Il Partito Socialista, nel frattempo, doveva risolvere un crisi interna, causata dal contrasto tra rivoluzionari e riformisti, tra i quali Filippo TURATI, a cui Giolitti chiese di prender parte al suo governo, ma egli fu costretto a rifiutare, temendo le ripercussioni del suo partito.
Giolitti, quindi, pilotò le elezioni del 1904 tramite una pressione sull'elettorato, portando Gaetano SALVEMINI a definirlo, alla luce di questi fatti, "Il ministro della Malavita".
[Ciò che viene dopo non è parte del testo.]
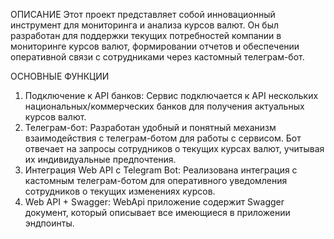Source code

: ОПИСАНИЕ
Этот проект представляет собой инновационный инструмент для мониторинга и анализа курсов валют. Он был разработан для поддержки текущих потребностей компании в мониторинге курсов валют, формировании отчетов и обеспечении оперативной связи с сотрудниками через кастомный телеграм-бот.

ОСНОВНЫЕ ФУНКЦИИ
1. Подключение к API банков: Сервис подключается к API нескольких национальных/коммерческих банков для получения актуальных курсов валют.
2. Телеграм-бот: Разработан удобный и понятный механизм взаимодействия с телеграм-ботом для работы с сервисом. Бот отвечает на запросы сотрудников о текущих курсах валют, учитывая их индивидуальные предпочтения.
3. Интеграция Web API с Telegram Bot: Реализована интеграция с кастомным телеграм-ботом для оперативного уведомления сотрудников о текущих изменениях курсов.
4. Web API + Swagger: WebApi приложение содержит Swagger документ, который описывает все имеющиеся в приложении эндпоинты.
Quando dovette costruire nuove infrastrutture cedette il posto ad Alessandro Fortis, che governò tra il 1905 e il 1906. Egli fece approvare la legge sulla nazionalizzazione delle ferrovie, vietando lo sciopero dei ferrovieri.
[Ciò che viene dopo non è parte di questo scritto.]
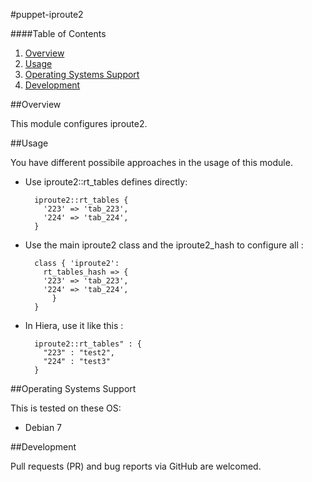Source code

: #puppet-iproute2

####Table of Contents

1. [Overview](#overview)
4. [Usage](#usage)
5. [Operating Systems Support](#operating-systems-support)
6. [Development](#development)

##Overview

This module configures iproute2.

##Usage

You have different possibile approaches in the usage of this module.

* Use iproute2::rt_tables defines directly:

        iproute2::rt_tables {
          '223' => 'tab_223',
          '224' => 'tab_224',
        }

* Use the main iproute2 class and the iproute2_hash to configure all :

        class { 'iproute2':
          rt_tables_hash => {
          '223' => 'tab_223',
          '224' => 'tab_224',
            }
        }

* In Hiera, use it like this :

        iproute2::rt_tables" : {
          "223" : "test2",
          "224" : "test3"
        }

##Operating Systems Support

This is tested on these OS:
- Debian 7

##Development

Pull requests (PR) and bug reports via GitHub are welcomed.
Nel febbraio del 1906 salì al potere Sidney Sonnino, capo dei liberali non giolittiana, proponendo riforme per la ridistribuzione delle terre e la ridiscussione dei patti agrari.
Nel 1906 GIOLITTI torna al governo, durante un periodo di prosperità economica, che aveva portato una diminuzione dei tassi d'interesse sui titoli di stato, che permise di diminuire il debito pubblico. Però, già l'anno dopo, le carenze di base dell'economia, dovute sia alla scarsità di materie prime sia alla mancanza di capitali, si resero evidenti; con questa nuova crisi economica nacquero la C.G.L. (confederazione generale del lavoro) e la confederazione generale dell'industria.
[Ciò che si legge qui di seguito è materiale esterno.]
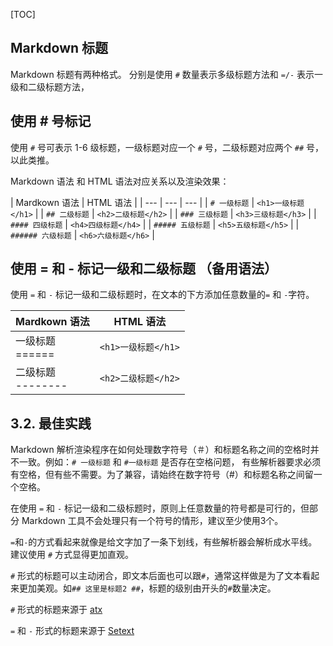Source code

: [TOC]

## Markdown 标题

Markdown 标题有两种格式。 分别是使用 `#` 数量表示多级标题方法和 `=/-` 表示一级和二级标题方法，

## 使用 # 号标记

使用 `#` 号可表示 1-6 级标题，一级标题对应一个 `#` 号，二级标题对应两个 `##` 号，以此类推。

Markdown 语法 和 HTML 语法对应关系以及渲染效果：

| Mardkown 语法 | HTML 语法 |
| --- | --- | --- |
| `# 一级标题` | `<h1>一级标题</h1>` |
| `## 二级标题` | `<h2>二级标题</h2>` |
| `### 三级标题` | `<h3>三级标题</h3>` |
| `#### 四级标题` | `<h4>四级标题</h4>` |
| `##### 五级标题` | `<h5>五级标题</h5>` |
| `###### 六级标题` | `<h6>六级标题</h6>` |

## 使用 = 和 - 标记一级和二级标题 （备用语法）

使用 `=` 和 `-` 标记一级和二级标题时，在文本的下方添加任意数量的`=` 和 `-`字符。

| Mardkown 语法        | HTML 语法 |
|--------------------| --- |
| 一级标题 <br>\======   | `<h1>一级标题</h1>` |
| 二级标题 <br>\-------- | `<h2>二级标题</h2>` |

## 3.2. 最佳实践

Markdown 解析渲染程序在如何处理数字符号（＃）和标题名称之间的空格时并不一致。例如：`# 一级标题` 和 `#一级标题` 是否存在空格问题， 有些解析器要求必须有空格，但有些不需要。为了兼容，请始终在数字符号（#）和标题名称之间留一个空格。

在使用 `=` 和 `-` 标记一级和二级标题时，原则上任意数量的符号都是可行的，但部分 Markdown 工具不会处理只有一个符号的情形，建议至少使用3个。

`=`和`-`的方式看起来就像是给文字加了一条下划线，有些解析器会解析成水平线。建议使用 `#` 方式显得更加直观。

`#` 形式的标题可以主动闭合，即文本后面也可以跟`#`，通常这样做是为了文本看起来更加美观。如`## 这里是标题2 ##`，标题的级别由开头的`#`数量决定。

`#` 形式的标题来源于 [atx](http://www.aaronsw.com/2002/atx/)

`=` 和 `-` 形式的标题来源于 [Setext](https://docutils.sourceforge.io/mirror/setext.html)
Dopo le nuove elezioni del 1909 il governo andò in mano a Luigi Luzzatti, che voleva ampliare l'istruzione pubblica e, soprattutto, l'introduzione del suffragio universale maschile, nella speranza di avere l'appoggio dei socialisti. Nel 1911 Luzzatti lasciò il posto al quarto governo Giolitti, che si staccò dalla Germania e tentò l riavvicinamento della Francia. I rapporti con quest' ultima furono guastati (intorno al 1880) dall'occupazione della Tunisia, dove esistevano interessi italiani, da parte della Francia; in seguito a questo l'Italia stipulò, con Germania e Austria, la Triplice Alleanza. La politica estera vide il riavvicinamento progressivo alla Francia, iniziato nel 1902 con il patto Prinetti-Declassé: in cambio del riconoscimento degli interessi francesi in Marocco l'Italia aveva campo libero in Libia. Andava proprio a quest'ultima l'interesse di Giolitti con la ripresa della politica coloniale, aveva tra i socialisti i maggior oppositori ed era sostenuto dai settori nazionalisti, capeggiati da Gabriele D'Annunzio. La Guerra in Libia durò un anno (19911-12) e finì con la pace di Losanna, che riconosceva all'Italia il possesso della Libia, delle isole di Rodi e del Dodecaneso.
Nel frattempo all'interno del partito socialista prevalse la corrente rivoluzionaria guidata dal giornalista Benito Mussolini e l'ala riformista creò il Partito socialista.
Nel 1868 fu proclamato il non expedit, il divieto dei cattolici a partecipare alla vita politica, però nel 1904, Papa Pio X aveva concesso, per arginare i successi socialisti, ai cattolici di alcuni collegi di votare per i liberali, ma il rientro ufficiale dell'elettorato cattolico in politica fu sancito da un patto che impegnava i liberali, eletti in parlamento coi voti dei cattolici, ad opporsi ad ogni iniziativa legislativa contraria alla morale cattolica: dal nome del suo ideatore, questo patto fu noto come 'patto Gentiloni'e venne applicato in occasione delle prime elezioni politiche a suffragio universale maschile, nel 1913. Giolitti diede le dimissioni nel Marzo del 1914, lasciando il posto ai liberali Sidney Sonnino e Antonio Salandra.